All Products
Search
Document Center

MaxCompute:Develop a UDF in Java

Last Updated:Feb 21, 2024

If the built-in functions of MaxCompute cannot meet your business requirements, you can use a development tool such as IntelliJ IDEA (Maven) or MaxCompute Studio to write user-defined functions (UDFs) by following the procedure provided in this topic and call the UDFs in MaxCompute. This topic describes how to write a UDF in Java.

Limits

  • Access the Internet by using UDFs

    By default, MaxCompute does not allow you to access the Internet by using UDFs. If you want to access the Internet by using UDFs, fill in the network connection application form based on your business requirements and submit the application. After the application is approved, the MaxCompute technical support team will contact you and help you establish network connections. For more information about how to fill in the network connection application form, see Network connection process.

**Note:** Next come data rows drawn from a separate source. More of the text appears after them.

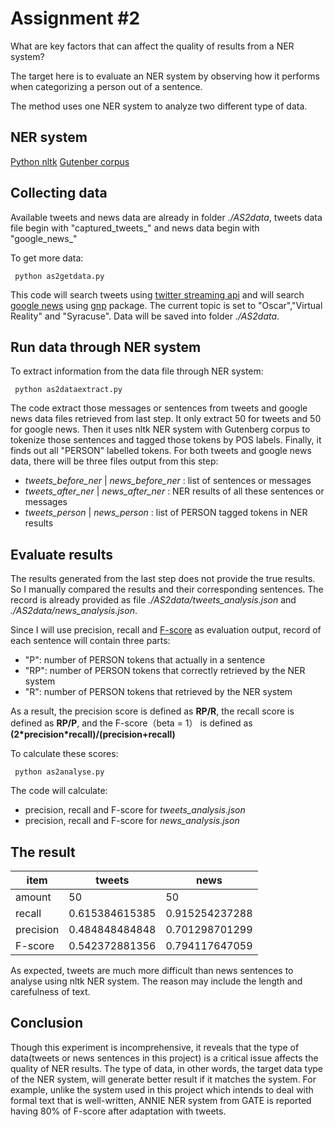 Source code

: # Assignment #2

What are key factors that can affect the quality of results from a NER system?

The target here is to evaluate an NER system by observing how it performs when categorizing a person out of a sentence.

The method uses one NER system to analyze two different type of data.

## NER system

[Python nltk](http://www.nltk.org)
[Gutenber corpus](https://pypi.python.org/pypi/Gutenberg/0.1.1)

## Collecting data

Available tweets and news data are already in folder *./AS2data*, tweets data file begin with "captured_tweets_" and news data begin with "google_news_"

To get more data:

<pre><code> python as2getdata.py </code></pre>

This code will search tweets using [twitter streaming api](https://dev.twitter.com/streaming/overview) and will search [google news](https://developers.google.com/news-search/) using [gnp](http://mpand.github.io/gnp/) package. The current topic is set to "Oscar","Virtual Reality" and "Syracuse". Data will be saved into folder *./AS2data*.

## Run data through NER system

To extract information from the data file through NER system:

<pre><code> python as2dataextract.py </code></pre>

The code extract those messages or sentences from tweets and google news data files retrieved from last step. It only extract 50 for tweets and 50 for google news. Then it uses nltk NER system with Gutenberg corpus to tokenize those sentences and tagged those tokens by POS labels. Finally, it finds out all "PERSON" labelled tokens. For both tweets and google news data, there will be three files output from this step:

* *tweets_before_ner* | *news_before_ner* : list of sentences or messages
* *tweets_after_ner* | *news_after_ner* : NER results of all these sentences or messages
* *tweets_person* | *news_person* : list of PERSON tagged tokens in NER results

## Evaluate results

The results generated from the last step does not provide the true results. So I manually compared the results and their corresponding sentences. The record is already provided as file *./AS2data/tweets_analysis.json* and *./AS2data/news_analysis.json*.

Since I will use precision, recall and [F-score](https://en.wikipedia.org/wiki/F1_score) as evaluation output, record of each sentence will contain three parts:

* "P": number of PERSON tokens that actually in a sentence
* "RP": number of PERSON tokens that correctly retrieved by the NER system
* "R": number of PERSON tokens that retrieved by the NER system

As a result, the precision score is defined as **RP/R**, the recall score is defined as **RP/P**, and the F-score（beta = 1） is defined as **\(2\*precision\*recall\)/\(precision+recall\)**

To calculate these scores:

<pre><code> python as2analyse.py </code></pre>

The code will calculate:

* precision, recall and F-score for *tweets_analysis.json*
* precision, recall and F-score for *news_analysis.json*

## The result

|item		|tweets 		|news 				|
|-----------|---------------|-------------------|
|amount		|50 			|50 				|
|recall 	|0.615384615385 |0.915254237288 	|
|precision 	|0.484848484848 |0.701298701299 	|
|F-score 	|0.542372881356 |0.794117647059 	|

As expected, tweets are much more difficult than news sentences to analyse using nltk NER system. The reason may include the length and carefulness of text.

## Conclusion

Though this experiment is incomprehensive, it reveals that the type of data(tweets or news sentences in this project) is a critical issue affects the quality of NER results. The type of data, in other words, the target data type of the NER system, will generate better result if it matches the system. For example, unlike the system used in this project which intends to deal with formal text that is well-written, ANNIE NER system from GATE is reported having 80% of F-score after adaptation with tweets.  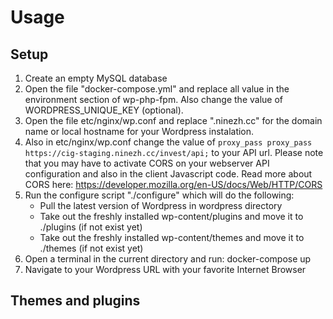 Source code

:# Usage

## Setup

1. Create an empty MySQL database 
2. Open the file "docker-compose.yml" and replace all value in 
   the environment section of wp-php-fpm. Also change the value 
   of WORDPRESS_UNIQUE_KEY (optional).
3. Open the file etc/nginx/wp.conf and replace ".ninezh.cc" for 
   the domain name or local hostname for your Wordpress instalation.
4. Also in etc/nginx/wp.conf change the value of 
   `proxy_pass proxy_pass https://cig-staging.ninezh.cc/invest/api;`
    to your API url. Please note that you may have to activate CORS 
    on your webserver API configuration and also in the client 
    Javascript code. Read more about CORS here: 
    https://developer.mozilla.org/en-US/docs/Web/HTTP/CORS
5. Run the configure script "./configure" which will do the following: 
    - Pull the latest version of Wordpress in wordpress directory
    - Take out the freshly installed wp-content/plugins and move it to ./plugins 
      (if not exist yet)
    - Take out the freshly installed wp-content/themes and move it to ./themes
      (if not exist yet)
6. Open a terminal in the current directory and run: docker-compose up
7. Navigate to your Wordpress URL with your favorite Internet Browser


## Themes and plugins

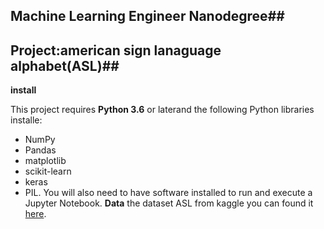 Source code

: ## Machine Learning Engineer Nanodegree##
## Project:american sign lanaguage alphabet(ASL)##
**install**

This project requires **Python 3.6** or laterand the following Python libraries installe:
* NumPy
* Pandas
* matplotlib
* scikit-learn 
* keras 
* PIL.
You will also need to have software installed to run and execute a Jupyter Notebook.
**Data**
the dataset ASL from kaggle you can found it [here](https://www.kaggle.com/grassknoted/asl-alphabet).
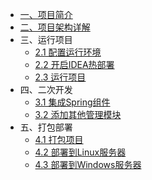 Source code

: <!-- 侧边栏 _sidebar.md -->

- [一、项目简介](/docs/v1/README.md)
- [二、项目架构详解](/docs/v1/2.项目架构详解.md)
- 三、运行项目
    - [2.1 配置运行环境](/docs/v1/3.1配置运行环境.md)
    - [2.2 开启IDEA热部署](/docs/v1/3.2开启IDEA热部署.md)
    - [2.3 运行项目](/docs/v1/3.3运行项目.md)
- 四、二次开发
    - [3.1 集成Spring组件](/docs/v1/4.1集成Spring组件.md)
    - [3.2 添加其他管理模块](/docs/v1/4.2添加其他管理模块.md)
- 五、打包部署
    - [4.1 打包项目](/docs/v1/5.1打包项目.md)
    - [4.2 部署到Linux服务器](/docs/v1/5.2部署到Linux服务器.md)
    - [4.3 部署到Windows服务器](/docs/v1/5.3部署到Windows服务器.md)
    
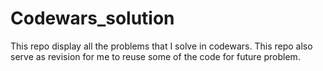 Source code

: # Codewars_solution
This repo display all the problems that I solve in codewars. This repo also serve as revision for me to reuse some of the code for future problem.
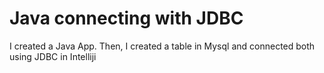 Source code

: # Java connecting with JDBC
 I created a Java App. Then, I created a table in Mysql and connected both using JDBC in Intelliji
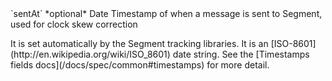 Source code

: <tr>
  <td>`sentAt` *optional*</td>
  <td>Date</td>
  <td>Timestamp of when a message is sent to Segment, used for clock skew correction
    <p>It is set automatically by the Segment tracking libraries. It is an [ISO-8601](http://en.wikipedia.org/wiki/ISO_8601) date string. See the [Timestamps fields docs](/docs/spec/common#timestamps) for more detail.</p> </td>
</tr>
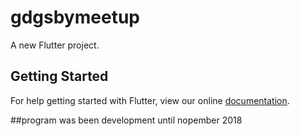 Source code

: # gdgsbymeetup

A new Flutter project.

## Getting Started

For help getting started with Flutter, view our online
[documentation](https://flutter.io/).

##program was been development until nopember 2018
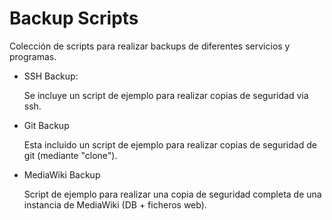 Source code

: # Backup Scripts
Colección de scripts para realizar backups de diferentes servicios y programas.

- SSH Backup:

  Se incluye un script de ejemplo para realizar copias de seguridad via ssh.

- Git Backup

  Esta incluido un script de ejemplo para realizar copias de seguridad de git (mediante "clone").

- MediaWiki Backup

  Script de ejemplo para realizar una copia de seguridad completa de una instancia de MediaWiki (DB + ficheros web).
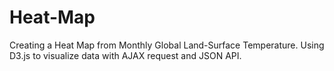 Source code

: # Heat-Map
Creating a Heat Map from Monthly Global Land-Surface Temperature. Using D3.js to visualize data with AJAX request and JSON API.
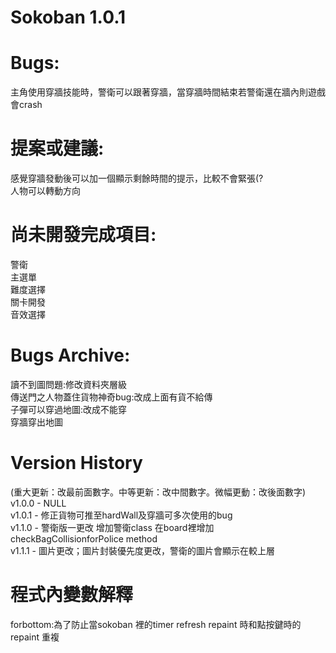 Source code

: ﻿# Sokoban 1.0.1

# Bugs:
  主角使用穿牆技能時，警衛可以跟著穿牆，當穿牆時間結束若警衛還在牆內則遊戲會crash

# 提案或建議:
感覺穿牆發動後可以加一個顯示剩餘時間的提示，比較不會緊張(?\
人物可以轉動方向

# 尚未開發完成項目:
警衛\
主選單\
難度選擇\
關卡開發\
音效選擇

# Bugs Archive:
讀不到圖問題:修改資料夾層級\
傳送門之人物蓋住貨物神奇bug:改成上面有貨不給傳\
子彈可以穿過地圖:改成不能穿\
穿牆穿出地圖

# Version History
(重大更新：改最前面數字。中等更新：改中間數字。微幅更動：改後面數字)\
v1.0.0 - NULL\
v1.0.1 - 修正貨物可推至hardWall及穿牆可多次使用的bug\
v1.1.0 - 警衛版一更改 增加警衛class 在board裡增加checkBagCollisionforPolice method\
v1.1.1 - 圖片更改；圖片封裝優先度更改，警衛的圖片會顯示在較上層

# 程式內變數解釋
 forbottom:為了防止當sokoban 裡的timer refresh repaint 時和點按鍵時的repaint 重複
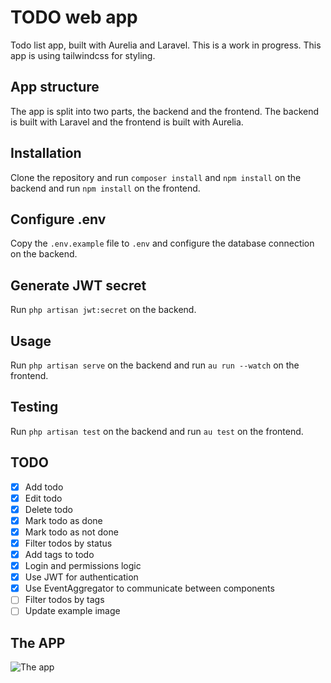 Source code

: # TODO web app

Todo list app, built with Aurelia and Laravel. This is a work in progress.
This app is using tailwindcss for styling.

## App structure

The app is split into two parts, the backend and the frontend. The backend is built with Laravel and the frontend is built with Aurelia.

## Installation

Clone the repository and run `composer install` and `npm install` on the backend and run `npm install` on the frontend.

## Configure .env

Copy the `.env.example` file to `.env` and configure the database connection on the backend.

## Generate JWT secret

Run `php artisan jwt:secret` on the backend.

## Usage

Run `php artisan serve` on the backend and run `au run --watch` on the frontend.

## Testing

Run `php artisan test` on the backend and run `au test` on the frontend.

## TODO

- [x] Add todo
- [x] Edit todo
- [x] Delete todo
- [x] Mark todo as done
- [x] Mark todo as not done
- [x] Filter todos by status
- [x] Add tags to todo
- [x] Login and permissions logic
- [x] Use JWT for authentication
- [x] Use EventAggregator to communicate between components
- [ ] Filter todos by tags
- [ ] Update example image

## The APP

![The app](https://i.imgur.com/iJXVzIQ.png)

  • Access a VPC by using UDFs

    By default, MaxCompute does not allow you to access resources in VPCs by using UDFs. To use UDFs to access resources in a VPC, you must establish a network connection between MaxCompute and the VPC. For more information about related operations, see Use UDFs to access resources in VPCs.

  • Read table data by using UDFs, UDAFs, or UDTFs

    You cannot use UDFs, UDAFs, or UDTFs to read data from the following types of tables:

    • Table on which schema evolution is performed

    • Table that contains complex data types

    • Table that contains JSON data types

    • Transactional table

Precautions

Before you write a Java UDF, you must understand the UDF code structure and the mappings between the data types used by Java UDFs and the data types supported by MaxCompute. For more information about the data type mappings, see Appendix: Data types.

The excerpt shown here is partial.